Abstract
This Article argues that today’s anti-CRT statutes, book bans, and “divisive concepts” laws are not isolated culture-war skirmishes but the latest chapter in a long campaign—dating back to the Lost Cause and the United Daughters of the Confederacy—to legislate white innocence as national identity. By sanitizing slavery, suppressing discussions of systemic racism, and threatening educators with punitive ambiguity, these laws flatten historical truth and convert classrooms into zones of anticipatory obedience. The result is a state-engineered amnesia that undermines the core First and Fourteenth Amendment protections the Supreme Court has recognized for more than a century, from Meyer and Barnette to Tinker and Pico.

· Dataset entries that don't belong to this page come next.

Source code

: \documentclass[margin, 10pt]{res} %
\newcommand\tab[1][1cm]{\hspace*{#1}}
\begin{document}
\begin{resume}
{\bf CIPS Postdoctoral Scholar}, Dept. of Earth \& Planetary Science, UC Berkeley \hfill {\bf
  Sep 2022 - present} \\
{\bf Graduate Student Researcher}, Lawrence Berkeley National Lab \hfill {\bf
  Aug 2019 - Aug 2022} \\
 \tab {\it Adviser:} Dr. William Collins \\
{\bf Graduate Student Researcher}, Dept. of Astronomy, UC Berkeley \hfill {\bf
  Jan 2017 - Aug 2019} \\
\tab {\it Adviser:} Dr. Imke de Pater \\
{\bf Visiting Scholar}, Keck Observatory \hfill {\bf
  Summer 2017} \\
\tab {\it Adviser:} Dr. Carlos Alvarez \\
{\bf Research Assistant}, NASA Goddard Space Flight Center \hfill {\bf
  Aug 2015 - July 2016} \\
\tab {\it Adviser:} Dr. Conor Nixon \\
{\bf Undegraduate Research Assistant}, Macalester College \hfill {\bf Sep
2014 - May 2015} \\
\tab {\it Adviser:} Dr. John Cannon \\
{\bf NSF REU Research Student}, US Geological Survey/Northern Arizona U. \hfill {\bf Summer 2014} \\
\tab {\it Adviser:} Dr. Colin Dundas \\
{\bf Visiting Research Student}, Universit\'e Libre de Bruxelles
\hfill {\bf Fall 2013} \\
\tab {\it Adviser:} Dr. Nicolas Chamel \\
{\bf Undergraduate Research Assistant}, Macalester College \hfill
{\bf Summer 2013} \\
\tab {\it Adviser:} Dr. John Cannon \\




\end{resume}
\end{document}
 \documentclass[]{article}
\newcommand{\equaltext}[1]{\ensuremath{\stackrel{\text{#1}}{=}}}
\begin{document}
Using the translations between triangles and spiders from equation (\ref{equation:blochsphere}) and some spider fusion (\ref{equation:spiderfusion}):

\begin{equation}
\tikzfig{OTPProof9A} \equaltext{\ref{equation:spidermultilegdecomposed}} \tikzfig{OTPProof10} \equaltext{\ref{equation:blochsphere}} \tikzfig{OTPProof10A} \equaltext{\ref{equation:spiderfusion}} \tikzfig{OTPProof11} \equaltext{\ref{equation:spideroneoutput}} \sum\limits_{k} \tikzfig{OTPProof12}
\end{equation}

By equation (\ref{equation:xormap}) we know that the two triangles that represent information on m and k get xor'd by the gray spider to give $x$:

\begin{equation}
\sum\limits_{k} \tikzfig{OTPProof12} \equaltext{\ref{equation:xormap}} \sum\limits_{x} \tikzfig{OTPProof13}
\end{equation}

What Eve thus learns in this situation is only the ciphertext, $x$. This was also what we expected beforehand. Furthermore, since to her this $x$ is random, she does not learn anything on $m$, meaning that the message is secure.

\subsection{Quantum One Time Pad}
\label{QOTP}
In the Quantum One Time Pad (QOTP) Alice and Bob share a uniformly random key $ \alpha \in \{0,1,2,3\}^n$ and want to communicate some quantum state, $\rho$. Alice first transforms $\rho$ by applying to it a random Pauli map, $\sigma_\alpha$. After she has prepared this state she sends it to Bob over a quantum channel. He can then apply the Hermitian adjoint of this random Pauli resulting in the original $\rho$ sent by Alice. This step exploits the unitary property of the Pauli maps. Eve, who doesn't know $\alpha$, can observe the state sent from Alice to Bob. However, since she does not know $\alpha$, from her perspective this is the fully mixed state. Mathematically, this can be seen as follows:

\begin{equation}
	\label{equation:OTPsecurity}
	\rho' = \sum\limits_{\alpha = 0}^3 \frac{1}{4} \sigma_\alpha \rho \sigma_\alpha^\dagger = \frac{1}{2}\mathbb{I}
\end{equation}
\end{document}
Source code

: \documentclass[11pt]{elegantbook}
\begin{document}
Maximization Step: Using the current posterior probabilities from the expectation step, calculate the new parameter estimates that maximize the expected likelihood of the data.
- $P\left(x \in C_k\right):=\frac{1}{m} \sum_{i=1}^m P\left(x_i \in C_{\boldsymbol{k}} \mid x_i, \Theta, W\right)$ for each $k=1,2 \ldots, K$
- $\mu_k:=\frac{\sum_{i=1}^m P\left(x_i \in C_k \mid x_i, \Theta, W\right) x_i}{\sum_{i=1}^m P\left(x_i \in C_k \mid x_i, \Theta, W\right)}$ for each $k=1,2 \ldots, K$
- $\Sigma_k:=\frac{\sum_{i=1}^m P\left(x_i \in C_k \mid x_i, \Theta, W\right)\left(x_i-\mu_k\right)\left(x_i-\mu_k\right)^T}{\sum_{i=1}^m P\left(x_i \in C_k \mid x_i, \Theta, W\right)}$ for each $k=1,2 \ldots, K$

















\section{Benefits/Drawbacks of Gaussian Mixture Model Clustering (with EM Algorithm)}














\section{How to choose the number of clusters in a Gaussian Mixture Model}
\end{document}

Building on this doctrinal lineage, the Article advances a constitutional “right to truth” in public education—a substantive due process safeguard rooted in the nation’s history, philosophical commitments to intellectual liberty, and long-standing First Amendment principles. Recognizing such a right is essential to preserving students’ ability to access accurate historical narratives, engage in democratic reasoning, and resist state-mandated orthodoxy. At a moment when public education is being weaponized to construct a sanitized national myth, the right to truth offers a necessary constitutional framework to confront these censorship regimes and protect the democratic project itself.